Due to the vast exploration of conventional oil and gas fields, unconventional sources like ultra-deep reservoirs pose as feasible alternatives for the crescent demand for fossil fuel energy.

However, besides the challenges of exploring deep-sea areas under thick layers of salt, reservoir fluids and rock are very complex: high CO_{2} content and heterogeneous properties due to carbonate formation, respectively.

The complexity of the phase behavior of reservoir fluids increases considerably due to presence of CO_{2} and water. Besides multiphase equilibrium, at high temperatures the solubility of water in the non-aqueous phases is substantial; generating deviations in the equilibrium calculations for simplified thermodynamic models, such as cubic Equations of State (EoS).

Most of the reservoir simulators employ cubic EoS, which are not able to deal with the complex phase equilibrium. Therefore one of the goals of this project is to implement into a simulator advanced thermodynamic models, i.e. Cubic-Plus-Association EoS (CPA).

Another key point of the project is that ultra-deep reservoirs are usually under high pressure and temperature, so at these conditions the mixture may be close to the critical point. It is well known that phase equilibrium calculations near the critical point are very complex, and large deviations may be found. Thus a second objective of this work is to evaluate the capacity of the thermodynamic model to better describe the phase behavior of fluids near the critical region.

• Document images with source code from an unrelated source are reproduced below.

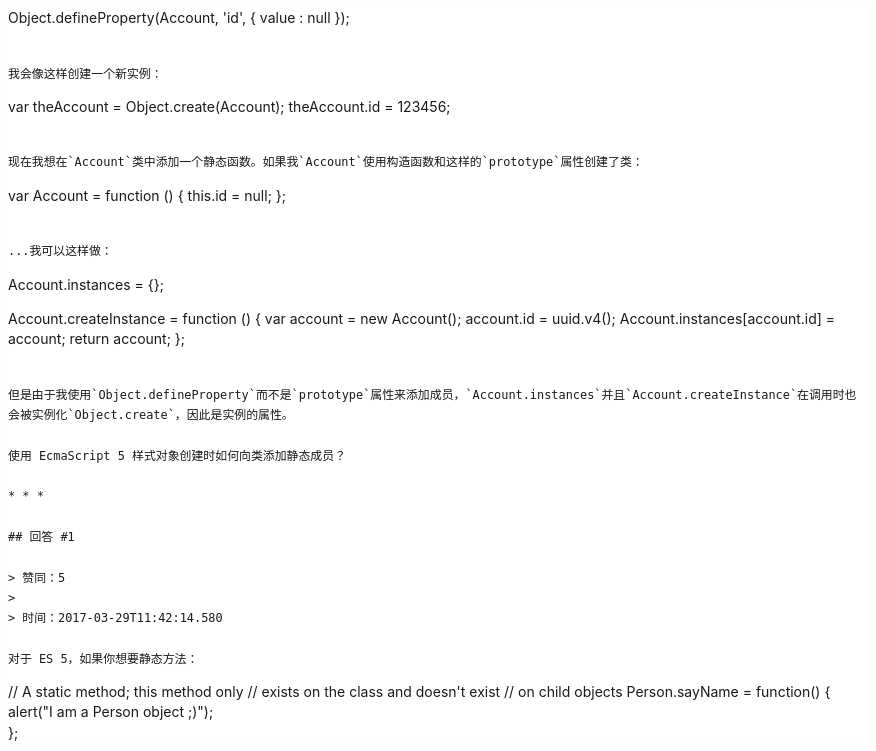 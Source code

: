 Object.defineProperty(Account, 'id', {
    value : null
}); 
```

我会像这样创建一个新实例：

```
var theAccount = Object.create(Account);
theAccount.id = 123456; 
```

现在我想在`Account`类中添加一个静态函数。如果我`Account`使用构造函数和这样的`prototype`属性创建了类：

```
var Account = function () {
    this.id = null;
}; 
```

...我可以这样做：

```
Account.instances = {};

Account.createInstance = function () {
    var account = new Account();
    account.id = uuid.v4();
    Account.instances[account.id] = account;
    return account;
}; 
```

但是由于我使用`Object.defineProperty`而不是`prototype`属性来添加成员，`Account.instances`并且`Account.createInstance`在调用时也会被实例化`Object.create`，因此是实例的属性。

使用 EcmaScript 5 样式对象创建时如何向类添加静态成员？

* * *

## 回答 #1

> 赞同：5
> 
> 时间：2017-03-29T11:42:14.580

对于 ES 5，如果你想要静态方法：

```
// A static method; this method only 
// exists on the class and doesn't exist 
// on child objects
Person.sayName = function() {
    alert("I am a Person object ;)");  
};
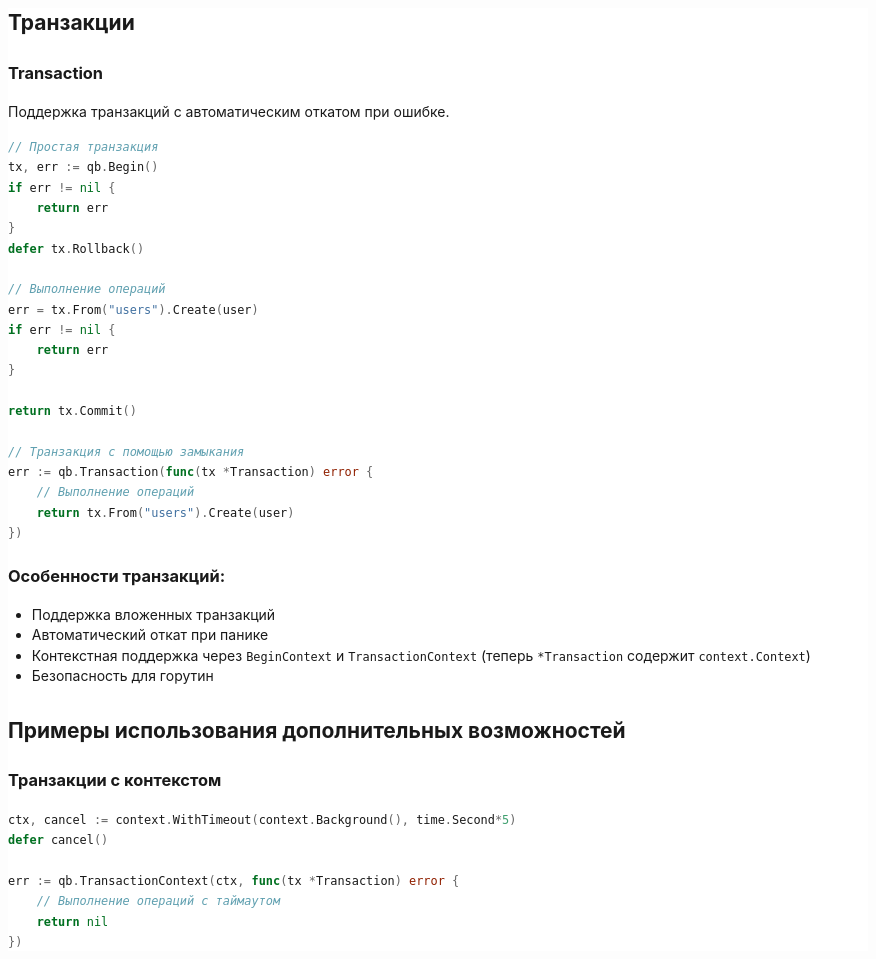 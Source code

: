 ## Транзакции

### Transaction
Поддержка транзакций с автоматическим откатом при ошибке.

```go
// Простая транзакция
tx, err := qb.Begin()
if err != nil {
    return err
}
defer tx.Rollback()

// Выполнение операций
err = tx.From("users").Create(user)
if err != nil {
    return err
}

return tx.Commit()

// Транзакция с помощью замыкания
err := qb.Transaction(func(tx *Transaction) error {
    // Выполнение операций
    return tx.From("users").Create(user)
})
```

### Особенности транзакций:
- Поддержка вложенных транзакций
- Автоматический откат при панике
- Контекстная поддержка через `BeginContext` и `TransactionContext` (теперь `*Transaction` содержит `context.Context`)
- Безопасность для горутин


## Примеры использования дополнительных возможностей





### Транзакции с контекстом
```go
ctx, cancel := context.WithTimeout(context.Background(), time.Second*5)
defer cancel()

err := qb.TransactionContext(ctx, func(tx *Transaction) error {
    // Выполнение операций с таймаутом
    return nil
})
```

This project will be divided in three parts. First, the phase behavior of some selected systems will be evaluated by the CPA and compared to experimental data. Then, with the model tuned for these systems, this equation will be implemented into a reservoir simulator, which will be used to perform, in the last part, a series of simulations to determine the importance of applying a sophisticated thermodynamic model in reservoir simulation.